-- Raw data follows --

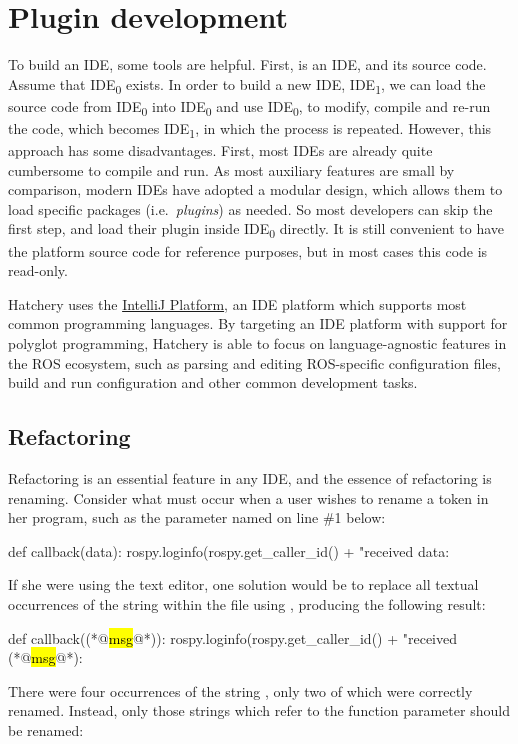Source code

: \section{Plugin development}

To build an IDE, some tools are helpful. First, is an IDE, and its source code. Assume that IDE\textsubscript{0} exists. In order to build a new IDE, IDE\textsubscript{1}, we can load the source code from IDE\textsubscript{0} into IDE\textsubscript{0} and use IDE\textsubscript{0}, to modify, compile and re-run the code, which becomes IDE\textsubscript{1}, in which the process is repeated. However, this approach has some disadvantages. First, most IDEs are already quite cumbersome to compile and run. As most auxiliary features are small by comparison, modern IDEs have adopted a modular design, which allows them to load specific packages (i.e.\ \textit{plugins}) as needed. So most developers can skip the first step, and load their plugin inside IDE\textsubscript{0} directly. It is still convenient to have the platform source code for reference purposes, but in most cases this code is read-only.

Hatchery uses the \href{https://www.jetbrains.org/intellij/sdk/docs/}{IntelliJ Platform}, an IDE platform which supports most common programming languages. By targeting an IDE platform with support for polyglot programming, Hatchery is able to focus on language-agnostic features in the ROS ecosystem, such as parsing and editing ROS-specific configuration files, build and run configuration and other common development tasks.

\subsection{Refactoring}\label{subsec:refactoring}

Refactoring is an essential feature in any IDE, and the essence of refactoring is renaming. Consider what must occur when a user wishes to rename a token in her program, such as the parameter named  on line \#1 below:
%
\begin{pythonlisting}
def callback(data):
    rospy.loginfo(rospy.get_caller_id() + "received data: %
\end{pythonlisting}
%
If she were using the  text editor, one solution would be to replace all textual occurrences of the string  within the file using , producing the following result:
%
\begin{pythonlisting}
def callback((*@\hl{msg}@*)):
    rospy.loginfo(rospy.get_caller_id() + "received (*@\hl{msg}@*): %
\end{pythonlisting}
%
There were four occurrences of the string , only two of which were correctly renamed. Instead, only those strings which refer to the function parameter should be renamed:
%
\newcommand{\cfbox}[2]{\colorlet{currentcolor}{.}{\color{#1}\fbox{\color{currentcolor}#2}}}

-- Raw data concluded --

* _What this task involves_:
Reproduce the listing exactly, but omit every picture in it.

* _Answer to the problem_:
Source code

: \section{Plugin development}

To build an IDE, some tools are helpful. First, is an IDE, and its source code. Assume that IDE\textsubscript{0} exists. In order to build a new IDE, IDE\textsubscript{1}, we can load the source code from IDE\textsubscript{0} into IDE\textsubscript{0} and use IDE\textsubscript{0}, to modify, compile and re-run the code, which becomes IDE\textsubscript{1}, in which the process is repeated. However, this approach has some disadvantages. First, most IDEs are already quite cumbersome to compile and run. As most auxiliary features are small by comparison, modern IDEs have adopted a modular design, which allows them to load specific packages (i.e.\ \textit{plugins}) as needed. So most developers can skip the first step, and load their plugin inside IDE\textsubscript{0} directly. It is still convenient to have the platform source code for reference purposes, but in most cases this code is read-only.

Hatchery uses the \href{https://www.jetbrains.org/intellij/sdk/docs/}{IntelliJ Platform}, an IDE platform which supports most common programming languages. By targeting an IDE platform with support for polyglot programming, Hatchery is able to focus on language-agnostic features in the ROS ecosystem, such as parsing and editing ROS-specific configuration files, build and run configuration and other common development tasks.

\subsection{Refactoring}\label{subsec:refactoring}

Refactoring is an essential feature in any IDE, and the essence of refactoring is renaming. Consider what must occur when a user wishes to rename a token in her program, such as the parameter named  on line \#1 below:
%
\begin{pythonlisting}
def callback(data):
    rospy.loginfo(rospy.get_caller_id() + "received data: %
\end{pythonlisting}
%
If she were using the  text editor, one solution would be to replace all textual occurrences of the string  within the file using , producing the following result:
%
\begin{pythonlisting}
def callback((*@\hl{msg}@*)):
    rospy.loginfo(rospy.get_caller_id() + "received (*@\hl{msg}@*): %
\end{pythonlisting}
%
There were four occurrences of the string , only two of which were correctly renamed. Instead, only those strings which refer to the function parameter should be renamed:
%
\newcommand{\cfbox}[2]{\colorlet{currentcolor}{.}{\color{#1}\fbox{\color{currentcolor}#2}}}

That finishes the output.